§ Task requirements:
Gather all lines in the data that hold the string "chiave".

****************************************

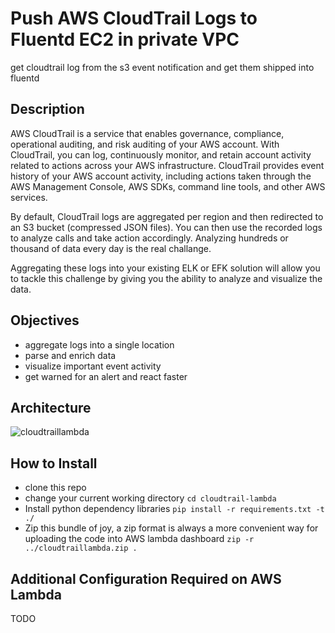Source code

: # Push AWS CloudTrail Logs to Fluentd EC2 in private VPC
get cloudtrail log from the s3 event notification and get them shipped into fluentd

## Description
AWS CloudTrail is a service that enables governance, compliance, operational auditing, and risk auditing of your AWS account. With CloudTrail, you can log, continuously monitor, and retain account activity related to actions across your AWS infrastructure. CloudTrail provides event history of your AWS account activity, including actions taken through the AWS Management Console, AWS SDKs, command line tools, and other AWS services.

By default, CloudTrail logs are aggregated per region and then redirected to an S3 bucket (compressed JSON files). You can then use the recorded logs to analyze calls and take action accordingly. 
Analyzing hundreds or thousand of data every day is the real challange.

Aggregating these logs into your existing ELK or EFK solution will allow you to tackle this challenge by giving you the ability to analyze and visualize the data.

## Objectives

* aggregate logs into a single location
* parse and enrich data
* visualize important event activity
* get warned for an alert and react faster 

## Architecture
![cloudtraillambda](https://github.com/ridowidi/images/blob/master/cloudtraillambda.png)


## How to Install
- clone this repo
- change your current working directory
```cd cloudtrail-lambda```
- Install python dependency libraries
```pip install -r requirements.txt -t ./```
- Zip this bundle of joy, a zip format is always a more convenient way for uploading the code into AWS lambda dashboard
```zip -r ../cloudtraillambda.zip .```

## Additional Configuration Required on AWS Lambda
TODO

****************************************

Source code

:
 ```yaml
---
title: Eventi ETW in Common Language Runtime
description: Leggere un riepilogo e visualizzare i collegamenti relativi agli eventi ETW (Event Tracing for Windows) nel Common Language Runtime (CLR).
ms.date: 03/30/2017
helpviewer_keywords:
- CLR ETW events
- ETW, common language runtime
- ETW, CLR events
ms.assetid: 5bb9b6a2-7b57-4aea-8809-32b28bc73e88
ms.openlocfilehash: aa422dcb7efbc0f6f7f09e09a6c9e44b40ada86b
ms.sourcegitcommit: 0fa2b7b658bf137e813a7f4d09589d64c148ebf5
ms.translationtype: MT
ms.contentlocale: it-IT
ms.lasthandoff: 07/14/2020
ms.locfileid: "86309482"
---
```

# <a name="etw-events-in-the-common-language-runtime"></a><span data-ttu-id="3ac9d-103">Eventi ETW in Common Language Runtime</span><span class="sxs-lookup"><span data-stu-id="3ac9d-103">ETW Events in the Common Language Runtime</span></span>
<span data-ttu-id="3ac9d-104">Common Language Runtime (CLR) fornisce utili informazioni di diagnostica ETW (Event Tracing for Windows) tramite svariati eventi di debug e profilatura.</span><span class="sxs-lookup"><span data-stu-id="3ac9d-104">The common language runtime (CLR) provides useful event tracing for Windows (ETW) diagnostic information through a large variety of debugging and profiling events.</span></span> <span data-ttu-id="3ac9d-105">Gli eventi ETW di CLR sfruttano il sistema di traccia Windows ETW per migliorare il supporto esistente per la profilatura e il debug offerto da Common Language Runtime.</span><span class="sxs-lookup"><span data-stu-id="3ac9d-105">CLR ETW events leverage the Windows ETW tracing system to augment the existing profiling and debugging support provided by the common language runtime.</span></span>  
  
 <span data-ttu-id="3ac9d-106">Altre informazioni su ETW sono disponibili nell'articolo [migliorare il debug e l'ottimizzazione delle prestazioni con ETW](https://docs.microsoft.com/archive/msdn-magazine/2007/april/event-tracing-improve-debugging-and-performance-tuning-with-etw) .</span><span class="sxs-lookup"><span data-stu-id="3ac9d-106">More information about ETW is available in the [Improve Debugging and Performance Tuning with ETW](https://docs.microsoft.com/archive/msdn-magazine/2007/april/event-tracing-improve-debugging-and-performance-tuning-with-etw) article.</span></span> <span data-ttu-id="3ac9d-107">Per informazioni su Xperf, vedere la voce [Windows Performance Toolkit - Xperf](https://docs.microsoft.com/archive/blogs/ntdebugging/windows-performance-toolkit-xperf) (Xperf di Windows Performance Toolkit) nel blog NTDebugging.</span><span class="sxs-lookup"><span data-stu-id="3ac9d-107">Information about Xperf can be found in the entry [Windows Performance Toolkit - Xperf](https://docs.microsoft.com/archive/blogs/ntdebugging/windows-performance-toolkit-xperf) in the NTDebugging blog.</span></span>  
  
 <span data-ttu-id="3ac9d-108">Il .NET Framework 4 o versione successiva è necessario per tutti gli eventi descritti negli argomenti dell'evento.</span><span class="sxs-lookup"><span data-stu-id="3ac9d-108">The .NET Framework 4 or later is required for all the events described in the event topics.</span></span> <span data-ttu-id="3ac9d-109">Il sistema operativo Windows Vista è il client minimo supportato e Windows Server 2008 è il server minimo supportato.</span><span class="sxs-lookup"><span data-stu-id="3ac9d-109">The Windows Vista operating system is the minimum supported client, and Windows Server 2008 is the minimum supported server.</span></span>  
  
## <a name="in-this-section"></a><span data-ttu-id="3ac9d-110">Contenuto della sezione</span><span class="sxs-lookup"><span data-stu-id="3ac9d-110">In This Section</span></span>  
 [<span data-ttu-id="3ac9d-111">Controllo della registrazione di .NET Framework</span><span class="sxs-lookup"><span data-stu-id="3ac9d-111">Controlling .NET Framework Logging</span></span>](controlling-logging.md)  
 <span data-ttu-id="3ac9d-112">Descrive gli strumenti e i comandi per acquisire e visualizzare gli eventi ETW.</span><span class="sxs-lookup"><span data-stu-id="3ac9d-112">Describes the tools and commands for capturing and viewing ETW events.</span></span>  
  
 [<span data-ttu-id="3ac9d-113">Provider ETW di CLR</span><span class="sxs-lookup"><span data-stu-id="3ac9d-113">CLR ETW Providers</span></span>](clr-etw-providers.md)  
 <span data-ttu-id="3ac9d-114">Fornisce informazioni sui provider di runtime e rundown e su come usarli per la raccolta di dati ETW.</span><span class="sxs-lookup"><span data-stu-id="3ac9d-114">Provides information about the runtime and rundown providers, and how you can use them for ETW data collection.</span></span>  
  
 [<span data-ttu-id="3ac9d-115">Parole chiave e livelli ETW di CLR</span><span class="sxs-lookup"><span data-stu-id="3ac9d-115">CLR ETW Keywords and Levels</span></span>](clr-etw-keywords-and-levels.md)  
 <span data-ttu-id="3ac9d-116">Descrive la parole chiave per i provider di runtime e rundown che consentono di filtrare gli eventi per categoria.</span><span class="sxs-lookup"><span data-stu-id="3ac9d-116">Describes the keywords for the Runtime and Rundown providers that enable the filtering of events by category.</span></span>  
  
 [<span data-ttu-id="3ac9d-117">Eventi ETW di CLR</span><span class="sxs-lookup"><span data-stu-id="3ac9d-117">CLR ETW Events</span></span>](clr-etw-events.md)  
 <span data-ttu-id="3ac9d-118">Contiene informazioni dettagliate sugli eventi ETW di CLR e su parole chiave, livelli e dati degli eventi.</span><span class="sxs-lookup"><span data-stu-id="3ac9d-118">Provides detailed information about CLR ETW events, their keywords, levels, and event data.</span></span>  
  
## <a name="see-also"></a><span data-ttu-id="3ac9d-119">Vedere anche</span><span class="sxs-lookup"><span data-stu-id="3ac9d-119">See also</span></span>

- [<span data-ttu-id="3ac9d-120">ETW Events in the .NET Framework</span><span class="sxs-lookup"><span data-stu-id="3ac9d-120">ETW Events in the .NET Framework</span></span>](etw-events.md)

****************************************

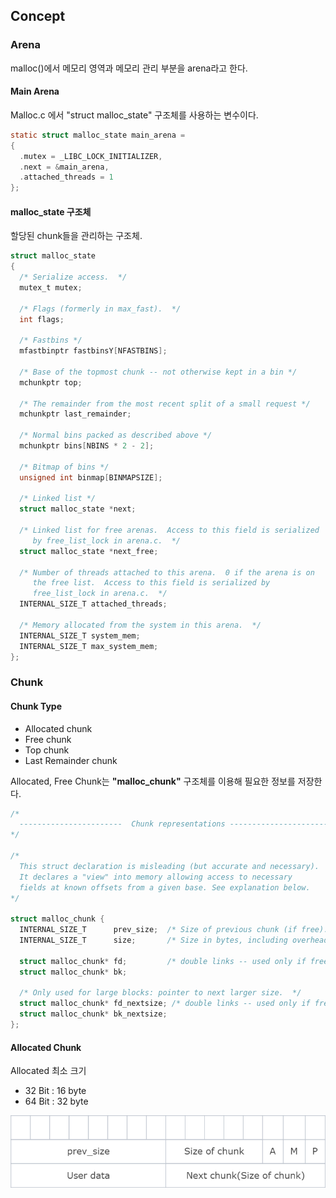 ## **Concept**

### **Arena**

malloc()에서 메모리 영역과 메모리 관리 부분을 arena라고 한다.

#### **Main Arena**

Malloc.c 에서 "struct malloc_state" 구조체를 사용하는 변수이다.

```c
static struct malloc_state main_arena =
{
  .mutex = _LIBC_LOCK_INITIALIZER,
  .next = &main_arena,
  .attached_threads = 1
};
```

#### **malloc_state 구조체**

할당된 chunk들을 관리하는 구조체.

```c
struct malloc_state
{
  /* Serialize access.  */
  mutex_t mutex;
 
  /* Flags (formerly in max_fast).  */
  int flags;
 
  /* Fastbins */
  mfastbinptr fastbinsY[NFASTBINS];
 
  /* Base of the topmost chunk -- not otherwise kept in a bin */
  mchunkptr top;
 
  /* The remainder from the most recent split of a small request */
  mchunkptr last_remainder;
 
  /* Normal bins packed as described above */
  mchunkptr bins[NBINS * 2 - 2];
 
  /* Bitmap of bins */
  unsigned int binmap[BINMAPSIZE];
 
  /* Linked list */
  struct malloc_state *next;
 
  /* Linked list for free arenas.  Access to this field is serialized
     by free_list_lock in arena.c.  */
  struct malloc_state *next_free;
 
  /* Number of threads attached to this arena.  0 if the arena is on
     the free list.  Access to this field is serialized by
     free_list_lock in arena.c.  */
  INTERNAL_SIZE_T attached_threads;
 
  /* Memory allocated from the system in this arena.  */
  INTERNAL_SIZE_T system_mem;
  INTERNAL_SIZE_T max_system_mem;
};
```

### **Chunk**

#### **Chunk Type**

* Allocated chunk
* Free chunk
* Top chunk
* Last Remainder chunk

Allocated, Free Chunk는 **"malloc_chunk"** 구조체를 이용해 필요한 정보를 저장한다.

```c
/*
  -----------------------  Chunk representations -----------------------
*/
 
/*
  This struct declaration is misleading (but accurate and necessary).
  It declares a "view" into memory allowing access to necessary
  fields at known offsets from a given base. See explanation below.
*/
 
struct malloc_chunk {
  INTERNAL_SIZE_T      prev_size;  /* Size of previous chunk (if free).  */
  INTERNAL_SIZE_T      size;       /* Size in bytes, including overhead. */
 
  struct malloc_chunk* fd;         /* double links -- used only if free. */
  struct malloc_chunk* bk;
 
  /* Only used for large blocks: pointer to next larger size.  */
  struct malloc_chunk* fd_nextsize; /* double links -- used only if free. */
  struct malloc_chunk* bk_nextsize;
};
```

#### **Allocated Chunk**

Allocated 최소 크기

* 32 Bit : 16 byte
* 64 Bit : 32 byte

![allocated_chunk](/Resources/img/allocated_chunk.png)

****************************************

§ Task result:
 [<span data-ttu-id="3ac9d-115">Parole chiave e livelli ETW di CLR</span><span class="sxs-lookup"><span data-stu-id="3ac9d-115">CLR ETW Keywords and Levels</span></span>](clr-etw-keywords-and-levels.md)  
 <span data-ttu-id="3ac9d-116">Descrive la parole chiave per i provider di runtime e rundown che consentono di filtrare gli eventi per categoria.</span><span class="sxs-lookup"><span data-stu-id="3ac9d-116">Describes the keywords for the Runtime and Rundown providers that enable the filtering of events by category.</span></span>  
 <span data-ttu-id="3ac9d-118">Contiene informazioni dettagliate sugli eventi ETW di CLR e su parole chiave, livelli e dati degli eventi.</span><span class="sxs-lookup"><span data-stu-id="3ac9d-118">Provides detailed information about CLR ETW events, their keywords, levels, and event data.</span></span>  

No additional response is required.